Vice-President Parmanand Jha certainly spoke for much of the country last week. “Even after the year-long extension of the constituent assembly, the Nepalese people are not at all certain whether they will get their constitution,” he declared, Maila Baje writes in Nepali Netbook..
Seeking to prove the Veep wrong, the major parties have set April 13, 2011 as the date for promulgating the new statute. Seeking to project an element of seriousness to their assertion, they gave a two-month timetable to the state restructuring commission to come up with recommendations on one of the more contentious issues. Yet 22 out of the 25 parties in the assembly registered their disagreement over the decision by the Nepali Congress, the CPN-UML and the UCPN-Maoist to form the commission. Not quite a confidence booster.
That’s where Jha’s other assertion gains relevance. In order to build an inclusive society, he said, it is vital to enact inclusive acts and put into practices rather than limiting them into mere words. It would be wrong to view the preceding as a mere reiteration of Jha’s well-known claims of anti-Madhesi discrimination. Things are different this time, something even the Veep appears to acknowledge.
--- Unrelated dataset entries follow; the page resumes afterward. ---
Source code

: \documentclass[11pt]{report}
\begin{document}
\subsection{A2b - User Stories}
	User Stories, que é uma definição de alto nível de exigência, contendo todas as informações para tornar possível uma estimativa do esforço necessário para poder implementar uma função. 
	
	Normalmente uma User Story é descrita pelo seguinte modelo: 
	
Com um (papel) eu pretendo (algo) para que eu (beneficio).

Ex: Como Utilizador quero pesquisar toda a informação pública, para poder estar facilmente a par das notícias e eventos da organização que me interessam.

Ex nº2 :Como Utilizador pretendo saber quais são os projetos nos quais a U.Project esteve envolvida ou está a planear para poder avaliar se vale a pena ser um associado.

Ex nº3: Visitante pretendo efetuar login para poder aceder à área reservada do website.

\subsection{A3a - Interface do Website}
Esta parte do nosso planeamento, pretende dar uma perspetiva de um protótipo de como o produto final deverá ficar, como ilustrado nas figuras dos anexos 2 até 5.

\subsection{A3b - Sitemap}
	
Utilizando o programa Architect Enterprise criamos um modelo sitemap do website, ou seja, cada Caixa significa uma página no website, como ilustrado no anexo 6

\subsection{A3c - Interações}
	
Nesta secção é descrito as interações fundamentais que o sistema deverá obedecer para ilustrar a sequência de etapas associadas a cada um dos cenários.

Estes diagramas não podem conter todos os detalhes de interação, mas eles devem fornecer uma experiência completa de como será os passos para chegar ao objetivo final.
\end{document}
In a statement he made a few days earlier, Jha had the candor to claim that discrimination had been reduced to some extent. The top two – albeit ceremonial – offices have gone to the community. The caretaker premier is associated with the Tarai constituency he lost in the last test of popular strength than the Kathmandu neighborhood that spurned him. Moreover, a Madhesi leader is among the men staking their claim to form the next government. And all this is happening at a time when we still haven’t settled on who is a madhesi or what it take to be one – geography, ethnicity, skin color, verbal intonation, political sympathies, social behaviors, etc.
“Why can’t the state openly accept that there exists discrimination at the state level?” “Is it incorrect to demand equal representation?” When Jha asks such questions, they must be taken as rhetorical ones. Otherwise, the deadliness of the Maoist insurgency and the difficulties of peace process are there for all of us to see.
Stung by the parochialism that marred his last attempt at prominence, the Veep has attempted to rope in the cause of other marginalized groups. But the Nepal Federation of Indigenous Nationalities (NEFIN) has opted to break its own new ground. It declared a fresh stir to pressurize the political parties to draft the constitution on time. “It is immaterial for us which party leads the government and who is elevated as next prime minister,” Rajkumar Lekhi-Tharu, the chairman of NEFIN, said at a press conference. “We want a constitution that ensures rights to the Janajatis,” he said repeatedly.
Finally, someone seems to have their priorities right. NEFIN has declared economic blockade August 14, 2010 for Kathmandu valley and disruption of vehicle movement throughout the country. If this is not the kind of common cause Jha had hoped to build, then perhaps he should begin wooing other constituencies that now feel dispossessed, such as, say, Brahmins and Chettris.
As to the issue of discrimination in general, someone once said that if we were to wake up some morning and find that everyone was the same race, creed and color, we would find some other causes for prejudice by noon. Another averred that human history is written by the fluid of prejudice. Still another claimed that everyone is a prisoner of his own experiences; no one can eliminate prejudices – they can just recognize them.
What do you do after that? Prejudice, not being founded on reason, cannot be removed by argument, we are told. Since it is all in the mind, if you believe that discrimination exists, it will. These nuggets of human wisdom accumulated over experiences good and bad over the centuries have their relevance in our context. But for the international laboratory that we have become, there is that added problem. We can’t really recognize where the highlighting of discrimination ends and the rationalization and legitimization of it begins.